§ The task
How many lines in the data below contain the string "완전탐색"? State that number only.

Source data section start

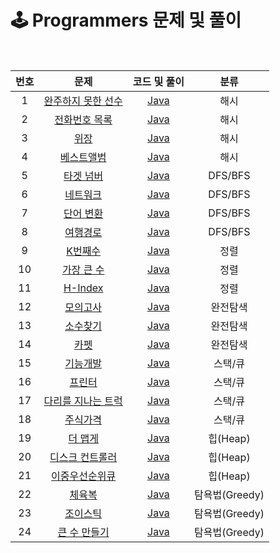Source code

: # 🕹 Programmers 문제 및 풀이
<br>

|번호|문제|코드 및 풀이|분류
|:---:|:---:|:---:|:---:
|1|[완주하지 못한 선수](https://github.com/merry-santa/algorithm/blob/main/programmers/%ED%95%B4%EC%8B%9C/%EC%99%84%EC%A3%BC%ED%95%98%EC%A7%80%20%EB%AA%BB%ED%95%9C%20%EC%84%A0%EC%88%98/README.md)|[Java](https://github.com/merry-santa/algorithm/blob/main/programmers/%ED%95%B4%EC%8B%9C/%EC%99%84%EC%A3%BC%ED%95%98%EC%A7%80%20%EB%AA%BB%ED%95%9C%20%EC%84%A0%EC%88%98/JavaSolution.md)|해시
|2|[전화번호 목록](https://github.com/merry-santa/algorithm/blob/main/programmers/%ED%95%B4%EC%8B%9C/%EC%A0%84%ED%99%94%EB%B2%88%ED%98%B8%20%EB%AA%A9%EB%A1%9D/README.md)|[Java](https://github.com/merry-santa/algorithm/blob/main/programmers/%ED%95%B4%EC%8B%9C/%EC%A0%84%ED%99%94%EB%B2%88%ED%98%B8%20%EB%AA%A9%EB%A1%9D/JavaSolution.md)|해시
|3|[위장](https://github.com/merry-santa/algorithm/blob/main/programmers/%ED%95%B4%EC%8B%9C/%EC%9C%84%EC%9E%A5/README.md)|[Java](https://github.com/merry-santa/algorithm/blob/main/programmers/%ED%95%B4%EC%8B%9C/%EC%9C%84%EC%9E%A5/JavaSolution.md)|해시
|4|[베스트앨범](https://github.com/merry-santa/algorithm/blob/main/programmers/%ED%95%B4%EC%8B%9C/%EB%B2%A0%EC%8A%A4%ED%8A%B8%EC%95%A8%EB%B2%94/README.md)|[Java](https://github.com/merry-santa/algorithm/blob/main/programmers/%ED%95%B4%EC%8B%9C/%EB%B2%A0%EC%8A%A4%ED%8A%B8%EC%95%A8%EB%B2%94/JavaSolution.md)|해시
|5|[타겟 넘버](https://github.com/merry-santa/algorithm/blob/main/programmers/DFS:BFS/%ED%83%80%EA%B2%9F%20%EB%84%98%EB%B2%84/README.md)|[Java](https://github.com/merry-santa/algorithm/blob/main/programmers/DFS:BFS/%ED%83%80%EA%B2%9F%20%EB%84%98%EB%B2%84/JavaSolution.md)|DFS/BFS
|6|[네트워크](https://github.com/merry-santa/algorithm/blob/main/programmers/DFS:BFS/%EB%84%A4%ED%8A%B8%EC%9B%8C%ED%81%AC/README.md)|[Java](https://github.com/merry-santa/algorithm/blob/main/programmers/DFS:BFS/%EB%84%A4%ED%8A%B8%EC%9B%8C%ED%81%AC/JavaSolution.md)|DFS/BFS
|7|[단어 변환](https://github.com/merry-santa/algorithm/blob/main/programmers/DFS:BFS/%EB%8B%A8%EC%96%B4%20%EB%B3%80%ED%99%98/README.md)|[Java](https://github.com/merry-santa/algorithm/blob/main/programmers/DFS:BFS/%EB%8B%A8%EC%96%B4%20%EB%B3%80%ED%99%98/JavaSolution.md)|DFS/BFS
|8|[여행경로](https://github.com/merry-santa/algorithm/blob/main/programmers/DFS:BFS/%EC%97%AC%ED%96%89%EA%B2%BD%EB%A1%9C/README.md)|[Java](https://github.com/merry-santa/algorithm/blob/main/programmers/DFS:BFS/%EC%97%AC%ED%96%89%EA%B2%BD%EB%A1%9C/JavaSolution.md)|DFS/BFS
|9|[K번째수](https://github.com/merry-santa/algorithm/blob/main/programmers/%EC%A0%95%EB%A0%AC/K%EB%B2%88%EC%A7%B8%EC%88%98/README.md)|[Java](https://github.com/merry-santa/algorithm/blob/main/programmers/%EC%A0%95%EB%A0%AC/K%EB%B2%88%EC%A7%B8%EC%88%98/JavaSolution.md)|정렬
|10|[가장 큰 수](https://github.com/merry-santa/algorithm/blob/main/programmers/%EC%A0%95%EB%A0%AC/%EA%B0%80%EC%9E%A5%20%ED%81%B0%20%EC%88%98/README.md)|[Java](https://github.com/merry-santa/algorithm/blob/main/programmers/%EC%A0%95%EB%A0%AC/%EA%B0%80%EC%9E%A5%20%ED%81%B0%20%EC%88%98/JavaSolution.md)|정렬
|11|[H-Index](https://github.com/merry-santa/algorithm/blob/main/programmers/%EC%A0%95%EB%A0%AC/H-Index/README.md)|[Java](https://github.com/merry-santa/algorithm/blob/main/programmers/%EC%A0%95%EB%A0%AC/H-Index/JavaSolution.md)|정렬
|12|[모의고사](https://github.com/merry-santa/algorithm/blob/main/programmers/%EC%99%84%EC%A0%84%ED%83%90%EC%83%89/%EB%AA%A8%EC%9D%98%EA%B3%A0%EC%82%AC/README.md)|[Java](https://github.com/merry-santa/algorithm/blob/main/programmers/%EC%99%84%EC%A0%84%ED%83%90%EC%83%89/%EB%AA%A8%EC%9D%98%EA%B3%A0%EC%82%AC/JavaSolution.md)|완전탐색
|13|[소수찾기](https://github.com/merry-santa/algorithm/blob/main/programmers/%EC%99%84%EC%A0%84%ED%83%90%EC%83%89/%EC%86%8C%EC%88%98%20%EC%B0%BE%EA%B8%B0/README.md)|[Java](https://github.com/merry-santa/algorithm/blob/main/programmers/%EC%99%84%EC%A0%84%ED%83%90%EC%83%89/%EC%86%8C%EC%88%98%20%EC%B0%BE%EA%B8%B0/JavaSolution.md)|완전탐색
|14|[카펫](https://github.com/merry-santa/algorithm/blob/main/programmers/%EC%99%84%EC%A0%84%ED%83%90%EC%83%89/%EC%B9%B4%ED%8E%AB/README.md)|[Java](https://github.com/merry-santa/algorithm/blob/main/programmers/%EC%99%84%EC%A0%84%ED%83%90%EC%83%89/%EC%B9%B4%ED%8E%AB/JavaSolution.md)|완전탐색
|15|[기능개발](https://github.com/merry-santa/algorithm/blob/main/programmers/%EC%8A%A4%ED%83%9D:%ED%81%90/%EA%B8%B0%EB%8A%A5%EA%B0%9C%EB%B0%9C/README.md)|[Java](https://github.com/merry-santa/algorithm/blob/main/programmers/%EC%8A%A4%ED%83%9D:%ED%81%90/%EA%B8%B0%EB%8A%A5%EA%B0%9C%EB%B0%9C/JavaSolution.md)|스택/큐
|16|[프린터](https://github.com/merry-santa/algorithm/blob/main/programmers/%EC%8A%A4%ED%83%9D:%ED%81%90/%ED%94%84%EB%A6%B0%ED%84%B0/README.md)|[Java](https://github.com/merry-santa/algorithm/blob/main/programmers/%EC%8A%A4%ED%83%9D:%ED%81%90/%ED%94%84%EB%A6%B0%ED%84%B0/JavaSolution.md)|스택/큐
|17|[다리를 지나는 트럭](https://github.com/sugil92/algorithm/blob/main/programmers/%EC%8A%A4%ED%83%9D:%ED%81%90/%EB%8B%A4%EB%A6%AC%EB%A5%BC%20%EC%A7%80%EB%82%98%EB%8A%94%20%ED%8A%B8%EB%9F%AD/README.md)|[Java](https://github.com/sugil92/algorithm/blob/main/programmers/%EC%8A%A4%ED%83%9D:%ED%81%90/%EB%8B%A4%EB%A6%AC%EB%A5%BC%20%EC%A7%80%EB%82%98%EB%8A%94%20%ED%8A%B8%EB%9F%AD/JavaSolution.md)|스택/큐
|18|[주식가격](https://github.com/sugil92/algorithm/blob/main/programmers/%EC%8A%A4%ED%83%9D:%ED%81%90/%EC%A3%BC%EC%8B%9D%EA%B0%80%EA%B2%A9/README.md)|[Java](https://github.com/sugil92/algorithm/blob/main/programmers/%EC%8A%A4%ED%83%9D:%ED%81%90/%EC%A3%BC%EC%8B%9D%EA%B0%80%EA%B2%A9/JavaSolution.md)|스택/큐
|19|[더 맵게](https://github.com/sugil92/algorithm/blob/main/programmers/%ED%9E%99(Heap)/%EB%8D%94%20%EB%A7%B5%EA%B2%8C/README.md)|[Java](https://github.com/sugil92/algorithm/blob/main/programmers/%ED%9E%99(Heap)/%EB%8D%94%20%EB%A7%B5%EA%B2%8C/JavaSolution.md)|힙(Heap)
|20|[디스크 컨트롤러](https://github.com/sapzilking/algorithm/blob/main/programmers/%ED%9E%99(Heap)/%EB%94%94%EC%8A%A4%ED%81%AC%20%EC%BB%A8%ED%8A%B8%EB%A1%A4%EB%9F%AC/README.md)|[Java](https://github.com/sapzilking/algorithm/blob/main/programmers/%ED%9E%99(Heap)/%EB%94%94%EC%8A%A4%ED%81%AC%20%EC%BB%A8%ED%8A%B8%EB%A1%A4%EB%9F%AC/JavaSolution.md)|힙(Heap)
|21|[이중우선순위큐](https://github.com/sugil92/algorithm/blob/main/programmers/%ED%9E%99(Heap)/%EC%9D%B4%EC%A4%91%EC%9A%B0%EC%84%A0%EC%88%9C%EC%9C%84%ED%81%90/README.md)|[Java](https://github.com/sugil92/algorithm/blob/main/programmers/%ED%9E%99(Heap)/%EC%9D%B4%EC%A4%91%EC%9A%B0%EC%84%A0%EC%88%9C%EC%9C%84%ED%81%90/JavaSolution.md)|힙(Heap)
|22|[체육복](https://github.com/sapzilking/algorithm/blob/main/programmers/%ED%83%90%EC%9A%95%EB%B2%95(Greedy)/%EC%B2%B4%EC%9C%A1%EB%B3%B5/README.md)|[Java](https://github.com/sapzilking/algorithm/blob/main/programmers/%ED%83%90%EC%9A%95%EB%B2%95(Greedy)/%EC%B2%B4%EC%9C%A1%EB%B3%B5/JavaSolution.md)|탐욕법(Greedy)
|23|[조이스틱](https://github.com/sapzilking/algorithm/blob/main/programmers/%ED%83%90%EC%9A%95%EB%B2%95(Greedy)/%EC%A1%B0%EC%9D%B4%EC%8A%A4%ED%8B%B1/README.md)|[Java](https://github.com/sapzilking/algorithm/blob/main/programmers/%ED%83%90%EC%9A%95%EB%B2%95(Greedy)/%EC%A1%B0%EC%9D%B4%EC%8A%A4%ED%8B%B1/JavaSolution.md)|탐욕법(Greedy)
|24|[큰 수 만들기](https://github.com/sapzilking/algorithm/blob/main/programmers/%ED%83%90%EC%9A%95%EB%B2%95(Greedy)/%ED%81%B0%20%EC%88%98%20%EB%A7%8C%EB%93%A4%EA%B8%B0/README.md)|[Java](https://github.com/sapzilking/algorithm/blob/main/programmers/%ED%83%90%EC%9A%95%EB%B2%95(Greedy)/%ED%81%B0%20%EC%88%98%20%EB%A7%8C%EB%93%A4%EA%B8%B0/JavaSolution.md)|탐욕법(Greedy)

Source data section end

§ Exercise result
3